Huawei has settled a patent dispute with InterDigital out of court in a case that could have cost the latter millions of dollars in European Union fines.

Related: EU may impose sanctions on China’s Huawei and ZTE

The Chinese smartphone manufacturer complained to the EU back in 2012 that InterDigital had charged “exploitative” fees for the use of 3G mobile phone patents and an agreement was reportedly reached to end all lawsuits and complaints back in December 2013.

"The Commission was informed of the withdrawal of Huawei's complaint on 7 January 2014. The case has therefore been closed. There was no formal investigation," Antoine Colombani, spokesman for competition policy at the EU executive, said, according to Reuters.

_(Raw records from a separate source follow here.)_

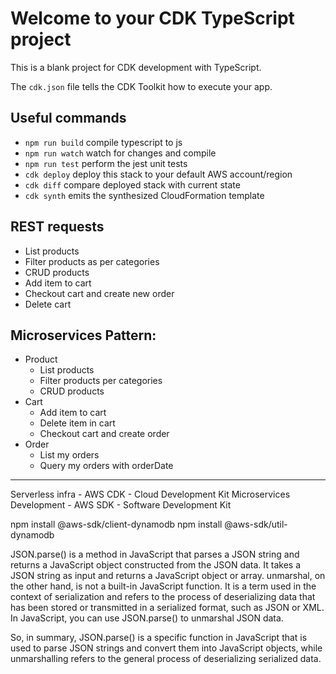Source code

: # Welcome to your CDK TypeScript project

This is a blank project for CDK development with TypeScript.

The `cdk.json` file tells the CDK Toolkit how to execute your app.

## Useful commands

* `npm run build`   compile typescript to js
* `npm run watch`   watch for changes and compile
* `npm run test`    perform the jest unit tests
* `cdk deploy`      deploy this stack to your default AWS account/region
* `cdk diff`        compare deployed stack with current state
* `cdk synth`       emits the synthesized CloudFormation template


## REST requests
- List products
- Filter products as per categories
- CRUD products
- Add item to cart
- Checkout cart and create new order
- Delete cart

## Microservices Pattern:
- Product
  - List products
  - Filter products per categories
  - CRUD products
- Cart
  - Add item to cart
  - Delete item in cart
  - Checkout cart and create order
- Order
  - List my orders
  - Query my orders with orderDate


---

Serverless infra - AWS CDK - Cloud Development Kit
Microservices Development - AWS SDK - Software Development Kit


npm install @aws-sdk/client-dynamodb
npm install @aws-sdk/util-dynamodb

JSON.parse() is a method in JavaScript that parses a JSON string and returns a JavaScript object constructed from the JSON data. It takes a JSON string as input and returns a JavaScript object or array.
unmarshal, on the other hand, is not a built-in JavaScript function. It is a term used in the context of serialization and refers to the process of deserializing data that has been stored or transmitted in a serialized format, such as JSON or XML. In JavaScript, you can use JSON.parse() to unmarshal JSON data.

So, in summary, JSON.parse() is a specific function in JavaScript that is used to parse JSON strings and convert them into JavaScript objects, while unmarshalling refers to the general process of deserializing serialized data.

If the case had been resolved by the EU’s antitrust regulators then InterDigital could have been fined up to 10 per cent of its revenues if Huawei had won – which would have been worth up to $32.5 million [£19.47 million] if taken as part of InterDigital’s revenues last year.

It’s so far unclear as to whether or not InterDigital compensated Huawei with any money or if the agreement just includes licensing for various patents that are part of InterDigital’s armoury.

Huawei’s case, which was never actually investigated by the EU, came off the back of the EU probing whether Motorola Mobility and Samsung had violated agreements to license standard essential patents to competitors on fair terms. Motorola Mobility is to receive a “prohibition decision” for its part and Samsung’s case will be settled with a formal pledge in April, according to Bloomberg.

The Chinese firm, which is the world’s third largest smartphone vendor, has defended its record when it comes to intellectual property and business collaboration, and is looking to garnish its reputation in Western economies.

Related: Huawei defends IP record, seeks more collaboration with Europe

Reports in the US in 2012 accused it of engaging in cyber espionage and it reported that it was exiting the US market to make sure it wasn’t caught in the middle of relations between the US and China.

None of this has affected the company’s fortunes on the world stage and it used MWC 2014 in Barcelona earlier this week to unveil five new products that included a couple of smartphones and a wearable smart band.